Exercise description. State the number of lines that hold "hidden" in the records below, with no other words.

**** Records provided ****

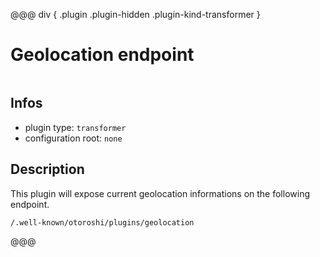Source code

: 
@@@ div { .plugin .plugin-hidden .plugin-kind-transformer }

# Geolocation endpoint

<img class="plugin-logo plugin-hidden" src=""></img>

## Infos

* plugin type: `transformer`
* configuration root: ``none``

## Description

This plugin will expose current geolocation informations on the following endpoint.

`/.well-known/otoroshi/plugins/geolocation`







@@@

****

Answer area. 2